- _Excerpted data_
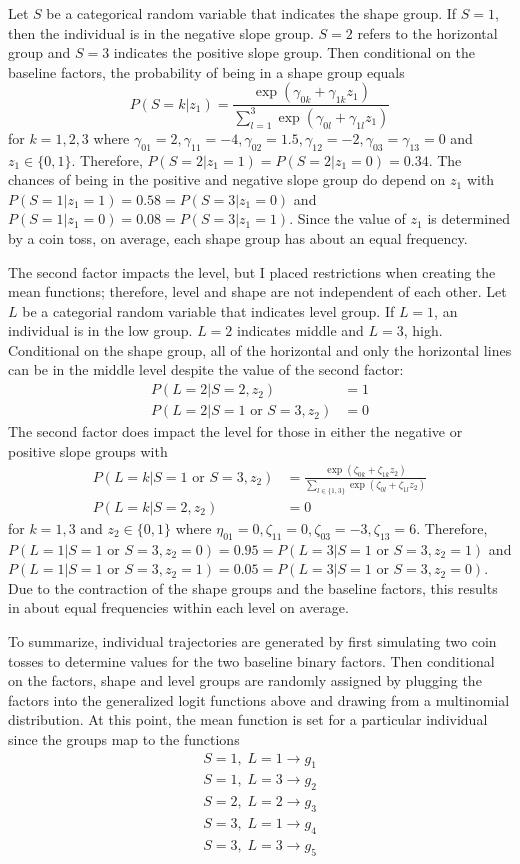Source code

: \documentclass[12pt]{article}
\begin{document}
Let $S$ be a categorical random variable that indicates the shape group. If $S=1$, then the individual is in the negative slope group. $S=2$ refers to the horizontal group and $S=3$ indicates the positive slope group. Then conditional on the baseline factors, the probability of being in a shape group equals
$$P(S=k |z_{1}) = \frac{\exp(\gamma_{0k}+\gamma_{1k}z_{1})}{\sum^{3}_{l=1} \exp(\gamma_{0l}+\gamma_{1l}z_{1})}$$
for $k=1,2,3$ where $\gamma_{01}=2,\gamma_{11} = -4,\gamma_{02}=1.5,\gamma_{12}=-2,\gamma_{03}=\gamma_{13} = 0$ and $z_{1}\in\{0,1\}$. Therefore, $P(S=2|z_{1}=1) = P(S=2|z_{1}=0) = 0.34$. The chances of being in the positive and negative slope group do depend on $z_{1}$ with $P(S=1|z_{1}=1) = 0.58 = P(S=3|z_{1}=0)$ and $P(S=1|z_{1}=0) = 0.08 = P(S=3|z_{1}=1)$. Since the value of $z_{1}$ is determined by a coin toss, on average, each shape group has about an equal  frequency. 

The second factor impacts the level, but I placed restrictions when creating the mean functions; therefore, level and shape are not independent of each other. Let $L$ be a categorial random variable that indicates level group. If $L=1$, an individual is in the low group. $L=2$ indicates middle and $L=3$, high. Conditional on the shape group, all of the horizontal and only the horizontal lines can be in the middle level despite the value of the second factor:
\begin{align*}
P(L=2|S=2, z_{2}) & = 1\\
P(L=2|S=1 \text{ or } S=3, z_{2}) & = 0
\end{align*}
The second factor does impact the level for those in either the negative or positive slope groups with
\begin{align*}
P(L=k|S=1 \text{ or } S=3,z_{2}) & = \frac{\exp(\zeta_{0k}+\zeta_{1k} z_{2})}{\sum_{l\in\{1,3\} }\exp(\zeta_{0l}+\zeta_{1l}z_{2})}\\
P(L=k|S=2,z_{2}) & =0
\end{align*}
for $k=1,3$ and $z_{2}\in\{0,1\}$ where $\eta_{01}=0,\zeta_{11}=0,\zeta_{03}=-3,\zeta_{13}=6$. Therefore, $P(L=1|S=1 \text{ or }S=3,z_{2}=0) = 0.95 = P(L=3|S=1 \text{ or }S=3,z_{2}=1)$ and $P(L=1|S=1 \text{ or }S=3,z_{2}=1) = 0.05 = P(L=3|S=1 \text{ or }S=3,z_{2}=0)$.  Due to the contraction of the shape groups and the baseline factors, this results in about equal frequencies within each level on average.

To summarize, individual trajectories are generated by first simulating two coin tosses to determine values for the two baseline binary factors. Then conditional on the factors, shape and level groups are randomly assigned by plugging the factors into the generalized logit functions above and drawing from a multinomial distribution. At this point, the mean function is set for a particular individual since the groups map to the functions
\begin{align*}
S = 1,\; L=1 \rightarrow g_{1}\\
S = 1,\; L=3 \rightarrow g_{2}\\
S = 2,\; L=2 \rightarrow g_{3}\\
S = 3,\; L=1 \rightarrow g_{4}\\
S = 3,\; L=3 \rightarrow g_{5}
\end{align*}
\end{document}
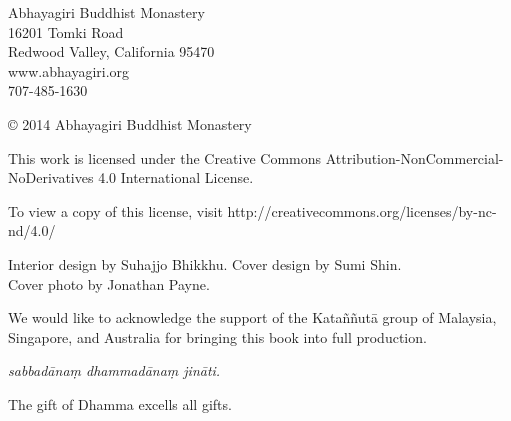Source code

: \thispagestyle{empty}
{\footnotesize\raggedright
{}

\vspace{1em}
Abhayagiri Buddhist Monastery\\
16201 Tomki Road\\
Redwood Valley, California 95470\\
www.abhayagiri.org\\
707-485-1630

\vspace{1em}
\copyright{} 2014 Abhayagiri Buddhist Monastery

\vspace{1em}
This work is licensed under the Creative Commons
Attribution-NonCommercial-NoDerivatives 4.0 International License.

To view a copy of this license, visit
http://creativecommons.org/licenses/by-nc-nd/4.0/

\vspace{1em}

Interior design by Suhajjo Bhikkhu. Cover design by Sumi Shin.\\
Cover photo by Jonathan Payne. 


\vspace{1em}

We would like to acknowledge the support of the Kataññutā group of
Malaysia, Singapore, and Australia for bringing this book into full
production.

\vspace{1em}

\textit{sabbadānaṃ dhammadānaṃ jināti.}

The gift of Dhamma excells all gifts.
}

\clearpage
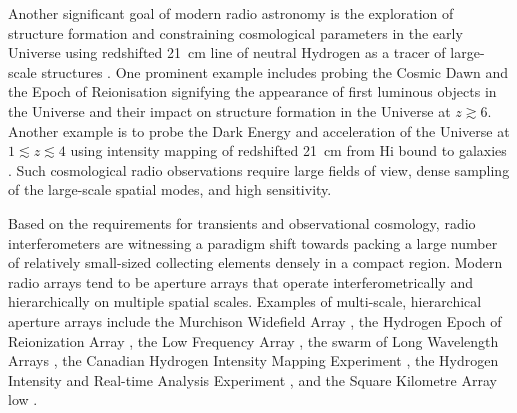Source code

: \documentclass[
  journal=pasa,
  manuscript=article-type,
  year=2020,
  volume=37,
]{cup-journal}
\begin{document}
Another significant goal of modern radio astronomy is the exploration of structure formation and constraining cosmological parameters in the early Universe using redshifted 21~cm line of neutral Hydrogen as a tracer of large-scale structures \citep[][and references therein]{Morales+2010,Pritchard+2012}. One prominent example includes probing the Cosmic Dawn and the Epoch of Reionisation signifying the appearance of first luminous objects in the Universe and their impact on structure formation in the Universe at $z\gtrsim 6$. Another example is to probe the Dark Energy and acceleration of the Universe at $1\lesssim z\lesssim 4$ using intensity mapping of redshifted 21~cm from H{\sc i} bound to galaxies \citep{CosmicVisions+2018}. Such cosmological radio observations require large fields of view, dense sampling of the large-scale spatial modes, and high sensitivity. 

Based on the requirements for transients and observational cosmology, radio interferometers are witnessing a paradigm shift towards packing a large number of relatively small-sized collecting elements densely in a compact region. 
Modern radio arrays tend to be aperture arrays that operate interferometrically and hierarchically on multiple spatial scales. Examples of multi-scale, hierarchical aperture arrays include the Murchison Widefield Array \cite[MWA;][]{Tingay+2013}, the Hydrogen Epoch of Reionization Array \citep[HERA;][]{HERA+2017}, the Low Frequency Array \cite[LOFAR;][]{vanHaarlem+2013}, the swarm of Long Wavelength Arrays \cite[LWA Swarm;][]{Dowell+2018}, the Canadian Hydrogen Intensity Mapping Experiment \citep[CHIME;][]{CHIME+2022}, the Hydrogen Intensity and Real-time Analysis Experiment \citep[HIRAX;][]{HIRAX+2022}, and the Square Kilometre Array low \cite[SKA-low;][]{Dewdney+2009,SKA1+2019}. 
\end{document}
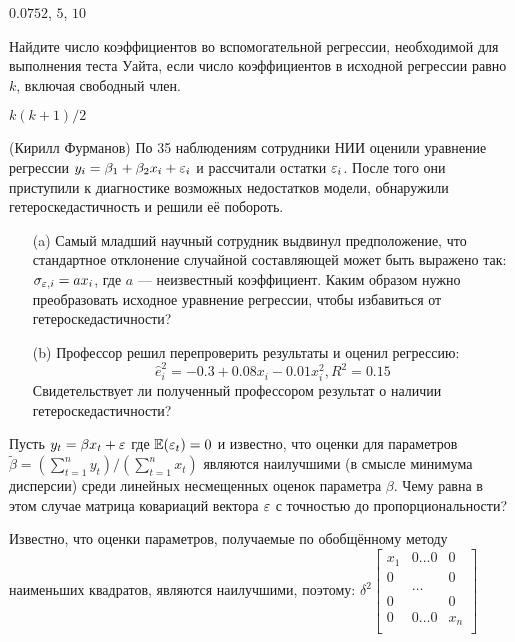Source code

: \documentclass[pdftex,11pt,openany]{book}\usepackage[]{graphicx}\usepackage[]{color}
\begin{document}
\begin{solution}
$0.0752$, $5$, $10$
\end{solution}

\begin{problem}
Найдите число коэффициентов во вспомогательной регрессии, необходимой для выполнения теста Уайта, если число коэффициентов в исходной регрессии равно $k$, включая свободный член.
\end{problem}

\begin{solution}
$k(k+1)/2$
\end{solution}

\begin{problem} 
(Кирилл Фурманов) По 35 наблюдениям сотрудники НИИ оценили уравнение регрессии $y_i = \beta_1 + \beta_2 x_i + \varepsilon_i$ и рассчитали остатки $\varepsilon_i$. После того они приступили к диагностике возможных недостатков модели, обнаружили гетероскедастичность и решили её побороть.
\begin{enumerate}
\item[(a)] Самый младший научный сотрудник выдвинул предположение, что стандартное отклонение случайной составляющей может быть выражено так: $\sigma_{\varepsilon, i} = a x_i$, где $a$ --– неизвестный коэффициент. Каким образом нужно преобразовать исходное уравнение регрессии, чтобы избавиться от гетероскедастичности?
\item[(b)] Профессор решил перепроверить результаты и оценил регрессию: 
$$\hat{e}_i^2 = -0.3 + 0.08 x_i - 0.01 x_i^2, R^2 = 0.15$$
Свидетельствует ли полученный профессором результат о наличии гетероскедастичности?
\end{enumerate}
\end{problem}

\begin{solution}
\end{solution}


\begin{problem}
 Пусть $y_t = \beta x_t + \varepsilon$ где $\mathbb{E}(\varepsilon_t) = 0$ и известно, что оценки для параметров $\tilde{\beta} = \left( \sum_{t=1}^n y_t \right)/\left( \sum_{t=1}^n x_t \right)$ являются наилучшими (в смысле минимума дисперсии) среди линейных несмещенных оценок параметра $\beta$. Чему равна в этом случае матрица ковариаций вектора $\varepsilon$ с точностью до пропорциональности?
\end{problem}


\begin{solution}
Известно, что оценки параметров, получаемые по обобщённому методу наименьших квадратов, являются наилучшими, поэтому:
$\delta^2 \begin{bmatrix}
x_1 & 0\ldots0 & 0 \\
0 &  & 0 \\
  & \ldots & \\
0 &  & 0 \\
0 & 0\ldots0 & x_n \\
\end{bmatrix}$
\end{solution}
\end{document}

- _Task description_
Check each line of the listing above for the string "book", then please give the number of lines where it appears and nothing else.

- _Answer_
2